Ferhan’ın baş düşmanı Mehmet efendi
Ferhan Şensoy ise tanıdığım en komik insan. Baş düşmanı da apartman görevlimiz Mehmet efendi. Ferhan günde en az on kez kapıcı ziline basıyor. Amacı olur olmaz zile basıp hızlı bir antrenman yöntemiyle Mehmet efendiyi yola getirmek.
Anılarını yazdığı “Güldeste”de Mehmet efendi ailesiyle ilişkisini şöyle anlatıyor Ferhan Şensoy “La boheme operası Avrupa’nın en kamil seslerinden, plak olmuş hanemnize nüfus etmiş, kapıcıyı taciz ediyor, Mehmet efendi la boheme sevmiyor, polis radyosu dinliyor, benim uyumaya domuzlandığım günışır saatlerinde, Mehmet efendi, karım, ben, mehmet efendinin tapulu karısı ki ismi gaybana’dır, mehmet efendi öyle diyor hep birlikte karşılıyoruz ayaspaşa’da faturalı baharı…”(s. 283)

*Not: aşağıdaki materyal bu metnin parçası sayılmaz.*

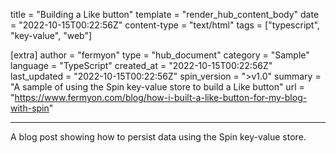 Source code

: title = "Building a Like button"
template = "render_hub_content_body"
date = "2022-10-15T00:22:56Z"
content-type = "text/html"
tags = ["typescript", "key-value", "web"]

[extra]
author = "fermyon"
type = "hub_document"
category = "Sample"
language = "TypeScript"
created_at = "2022-10-15T00:22:56Z"
last_updated = "2022-10-15T00:22:56Z"
spin_version = ">v1.0"
summary =  "A sample of using the Spin key-value store to build a Like button"
url = "https://www.fermyon.com/blog/how-i-built-a-like-button-for-my-blog-with-spin"

---

A blog post showing how to persist data using the Spin key-value store.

O dönemden komik bir anı: Mehmet efendinin kedi sesli başörtülü karısı bir yaz sabahı bahçede dolaşıp konu komşuyu dikizlerken, bahçenin avanak kedisi Uykusuz ve çocukları Kaktüsseven ve Duvardipçi’ye yemek vermekle meşgul olan Ferhan’a yakalanınca, öyle bir yaygara koparıyor ki bütün apartman ayaklanıyor… Mehmet efendinin karısının boğazlanır gibi bağırmasının nedeni Ferhan’ın kendi evinin önündeki merdiven altı taşlığında don gömlek dolaşması, Ferhan’ın bağırmasının nedeni de gözetlenmekten hiç mi hiç hoşlanmaması…
Mehmet efendinin araya girip karısının namusunu kurtarmak adına Ferhan’ın üstüne yürümesiyle işler iyice kızışıyor. Son dakikada o dönemde apartman yöneticisi olan annem yukarı kattan bir hızır gibi imdada yetişip ortalığı yatıştırıyor. Bir süre sonra Mehmet efendi ailesiyle çekip gidince, apartmanda herkes şöyle rahat bir soluk alıyor. Oh ne güzelmiş Mehmet efendisiz yaşam!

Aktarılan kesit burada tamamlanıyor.